Count your blessings, instead of sheep. That is supposed to be a good way to go to sleep. It doesn’t work for me. It never has. I don’t go to sleep easily unless I am very sick, then I can barely stay awake, but most of my life I have put off going to bed in order to avoid the hours of lying there awake.
Focusing on anything, no matter whether it is sheep, or blessings, only keeps me awake. My mind is guaranteed to eventually wander. I will start to think about what a chore real sheep are, or how cute cartoon sheep seem. I will remember how Dale Evans once had a lamb in a movie that she kept bows on like a stuffed animal. My mind just grabs some aspect and runs with it.
Same thing with blessings.
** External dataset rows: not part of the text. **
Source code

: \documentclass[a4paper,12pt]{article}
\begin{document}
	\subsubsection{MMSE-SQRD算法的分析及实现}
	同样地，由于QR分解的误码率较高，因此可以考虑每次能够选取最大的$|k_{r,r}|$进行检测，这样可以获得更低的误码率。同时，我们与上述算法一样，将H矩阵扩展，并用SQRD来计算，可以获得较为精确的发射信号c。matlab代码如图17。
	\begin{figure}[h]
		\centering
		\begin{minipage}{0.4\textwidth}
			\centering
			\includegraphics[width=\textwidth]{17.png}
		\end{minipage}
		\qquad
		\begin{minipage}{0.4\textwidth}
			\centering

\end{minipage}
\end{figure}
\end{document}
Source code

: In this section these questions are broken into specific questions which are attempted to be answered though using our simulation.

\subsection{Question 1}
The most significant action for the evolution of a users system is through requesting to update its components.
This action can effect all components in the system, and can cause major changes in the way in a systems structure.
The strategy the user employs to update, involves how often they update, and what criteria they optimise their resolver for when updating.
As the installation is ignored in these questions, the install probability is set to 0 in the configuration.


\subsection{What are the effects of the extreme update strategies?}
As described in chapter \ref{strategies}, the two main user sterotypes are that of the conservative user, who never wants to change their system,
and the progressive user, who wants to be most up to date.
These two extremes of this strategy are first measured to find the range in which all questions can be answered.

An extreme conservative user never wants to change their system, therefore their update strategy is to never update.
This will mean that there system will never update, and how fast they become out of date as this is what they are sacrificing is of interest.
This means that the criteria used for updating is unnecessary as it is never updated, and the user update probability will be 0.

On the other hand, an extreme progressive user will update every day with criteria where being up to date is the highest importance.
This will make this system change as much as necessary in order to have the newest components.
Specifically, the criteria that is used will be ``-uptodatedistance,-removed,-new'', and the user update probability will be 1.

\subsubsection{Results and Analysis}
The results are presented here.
I think about all the really good people I know and pretty soon I am off on another tangent, imagining what they are doing now, or just did, or how they relate to other people in their lives and soon I am writing stories in my head that can keep me awake all night.
The only way I can go to sleep easily is to reach out to an imaginary place about three inches in front of my forehead. Here I focus on feeling the love and being of someone I love. I imagine myself being enveloped by that love and then expanding myself to fill in that space until we are only one.
I imagine it being similar to a cloud, or mist creeping gently into infinity and becoming something like that primordial space where creation began. It fills me with a sense of wonder and oneness. It is security and warmth, comfort and peace. It is like laying my head against the chest of the consummate lover, knowing all is well and all is truly well.